The latest petition comes a few weeks after Zimbabweans in South Africa petitioned Operation Dudula, Zimbabwe’s ruling Zanu PF party and the ruling African National Congress party of South Africa raising concern over the rise in incidents of attacks on Zimbabwean.
The Zimbabwean group, Concerned Zimbabwean Citizens in the Diaspora, said the situation faced by Zimbabweans leading them to migrate to South Africa was a result of the neighbouring country’s government’s involvement in Zimbabwean affairs.

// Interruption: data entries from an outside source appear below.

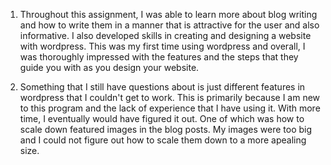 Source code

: 1. Throughout this assignment, I was able to learn more about blog writing and how to write them in a manner that is attractive for the user and also informative. I also developed skills in creating and designing a website with wordpress. This was my first time using wordpress and overall, I was thoroughly impressed with the features and the steps that they guide you with as you design your website.

2. Something that I still have questions about is just different features in wordpress that I couldn't get to work. This is primarily because I am new to this program and the lack of experience that I have using it. With more time, I eventually would have figured it out. One of which was how to scale down featured images in the blog posts. My images were too big and I could not figure out how to scale them down to a more apealing size.
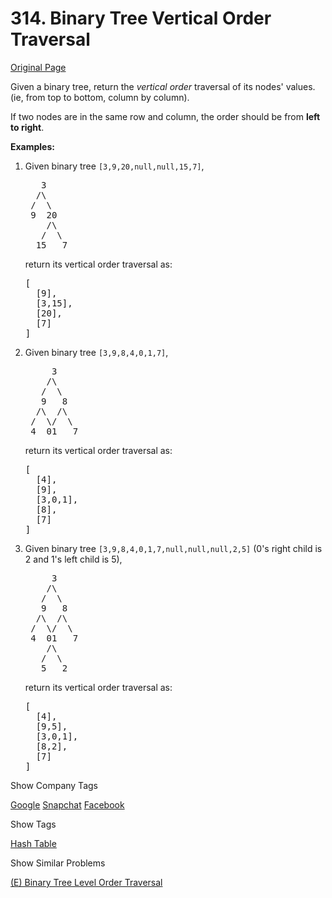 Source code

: # 314. Binary Tree Vertical Order Traversal

[Original Page](https://leetcode.com/problems/binary-tree-vertical-order-traversal/)

Given a binary tree, return the _vertical order_ traversal of its nodes' values. (ie, from top to bottom, column by column).

If two nodes are in the same row and column, the order should be from **left to right**.

**Examples:**  

1.  Given binary tree `[3,9,20,null,null,15,7]`,  

    <pre>   3
      /\
     /  \
     9  20
        /\
       /  \
      15   7
    </pre>

    return its vertical order traversal as:  

    <pre>[
      [9],
      [3,15],
      [20],
      [7]
    ]
    </pre>

2.  Given binary tree `[3,9,8,4,0,1,7]`,  

    <pre>     3
        /\
       /  \
       9   8
      /\  /\
     /  \/  \
     4  01   7
    </pre>

    return its vertical order traversal as:  

    <pre>[
      [4],
      [9],
      [3,0,1],
      [8],
      [7]
    ]
    </pre>

3.  Given binary tree `[3,9,8,4,0,1,7,null,null,null,2,5]` (0's right child is 2 and 1's left child is 5),  

    <pre>     3
        /\
       /  \
       9   8
      /\  /\
     /  \/  \
     4  01   7
        /\
       /  \
       5   2
    </pre>

    return its vertical order traversal as:  

    <pre>[
      [4],
      [9,5],
      [3,0,1],
      [8,2],
      [7]
    ]
    </pre>

<div>

<div id="company_tags" class="btn btn-xs btn-warning">Show Company Tags</div>

<span class="hidebutton">[Google](/company/google/) [Snapchat](/company/snapchat/) [Facebook](/company/facebook/)</span></div>

<div>

<div id="tags" class="btn btn-xs btn-warning">Show Tags</div>

<span class="hidebutton">[Hash Table](/tag/hash-table/)</span></div>

<div>

<div id="similar" class="btn btn-xs btn-warning">Show Similar Problems</div>

<span class="hidebutton">[(E) Binary Tree Level Order Traversal](/problems/binary-tree-level-order-traversal/)</span></div> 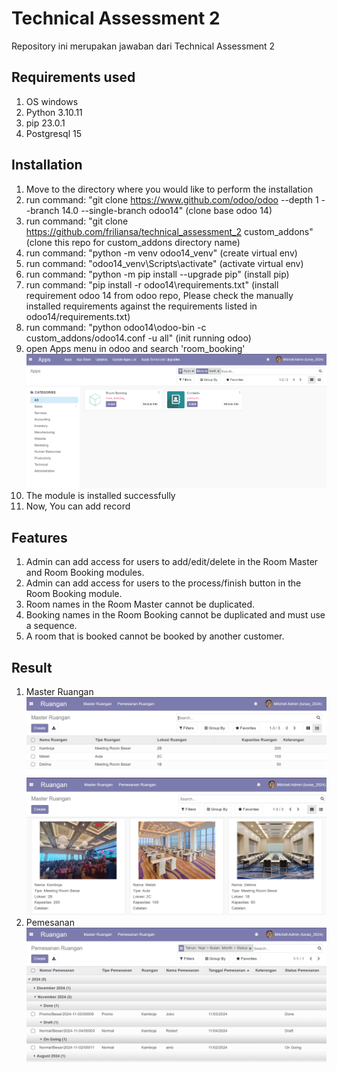 # Technical Assessment 2
Repository ini merupakan jawaban dari Technical Assessment 2

## Requirements used
1. OS windows
2. Python 3.10.11
3. pip 23.0.1
4. Postgresql 15

## Installation
1. Move to the directory where you would like to perform the installation
2. run command: "git clone https://www.github.com/odoo/odoo --depth 1 --branch 14.0 --single-branch odoo14" (clone base odoo 14)
3. run command: "git clone https://github.com/friliansa/technical_assessment_2 custom_addons" (clone this repo for custom_addons directory name)
4. run command: "python -m venv odoo14_venv" (create virtual env)
5. run command: "odoo14_venv\Scripts\activate" (activate virtual env)
6. run command: "python -m pip install --upgrade pip" (install pip)
7. run command: "pip install -r odoo14\requirements.txt" (install requirement odoo 14 from odoo repo, Please check the manually installed requirements against the requirements listed in odoo14/requirements.txt)
8. run command: "python odoo14\odoo-bin -c custom_addons/odoo14.conf -u all" (init running odoo)
9. open Apps menu in odoo and search 'room_booking'
   ![Install Module](assets/install_module_room_booking.png)
10. The module is installed successfully
11. Now, You can add record

## Features
1. Admin can add access for users to add/edit/delete in the Room Master and Room Booking modules.
2. Admin can add access for users to the process/finish button in the Room Booking module.
3. Room names in the Room Master cannot be duplicated.
4. Booking names in the Room Booking cannot be duplicated and must use a sequence.
5. A room that is booked cannot be booked by another customer.

## Result
1. Master Ruangan
   ![List Ruangan](assets/list_ruangan.png)
   ![Grid Ruangan](assets/grid_ruangan.png)
2. Pemesanan
   ![List Pemesanan](assets/list_pemesanan.png)

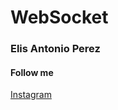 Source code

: # WebSocket

### Elis Antonio Perez

#### Follow me
[Instagram](http://instagram.com/elisperezmusic)
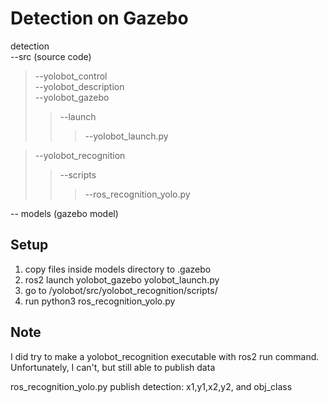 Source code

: # Detection on Gazebo

detection <br />
--src (source code)  <br />
> --yolobot_control  <br />
  --yolobot_description  <br />
  --yolobot_gazebo   <br />
  >> --launch <br />
  >>> --yolobot_launch.py  <br />
 
 > --yolobot_recognition <br />
  >>--scripts  <br />
  >>> --ros_recognition_yolo.py  <br />
  
 -- models (gazebo model) <br />
 
 ## Setup
 1. copy files inside models directory to .gazebo <br/>
 2. ros2 launch yolobot_gazebo yolobot_launch.py <br/>
 3. go to /yolobot/src/yolobot_recognition/scripts/ <br/>
 4. run python3 ros_recognition_yolo.py </br>
 
 ## Note
 I did try to make a yolobot_recognition executable with ros2 run command. Unfortunately, I can't, but still able to publish data
 
 ros_recognition_yolo.py publish detection: x1,y1,x2,y2, and obj_class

“We, the citizens of Zimbabwe, write to you not in anger, but in truth, in pain and in the spirit of justice. Since the year 2000, Zimbabweans have been leaving their homeland in large numbers. This was not by choice but by force of circumstance,” read the concerned Zimbabwean citizens’ petition.
“The formation of the Movement for Democratic Change (MDC) under the late Morgan Richard Tsvangirai — may his soul rest in eternal power — was met with brutal repression.
“The Mugabe regime, deputised by Emmerson Mnangagwa and Zanu PF, unleashed violence, torture, intimidation and mass killings on innocent citizens, while Sadc [Southern African Development Community] and the world watched silently.”
They said thousands were murdered in cold blood, families displaced, homes destroyed and dreams shattered, adding that Zimbabweans did not flee because they were cowards, but because their leaders declared war against them.
The Zimbabweans said they were not Dudula’s enemies, but victims of a brutal regime that Pretoria’s “silence and protection have emboldened”.
South Africa’s Health minister Aaron Motsoaledi recently warned the vigilante groups to stop blocking foreigners from accessing health services, describing their actions as illegal.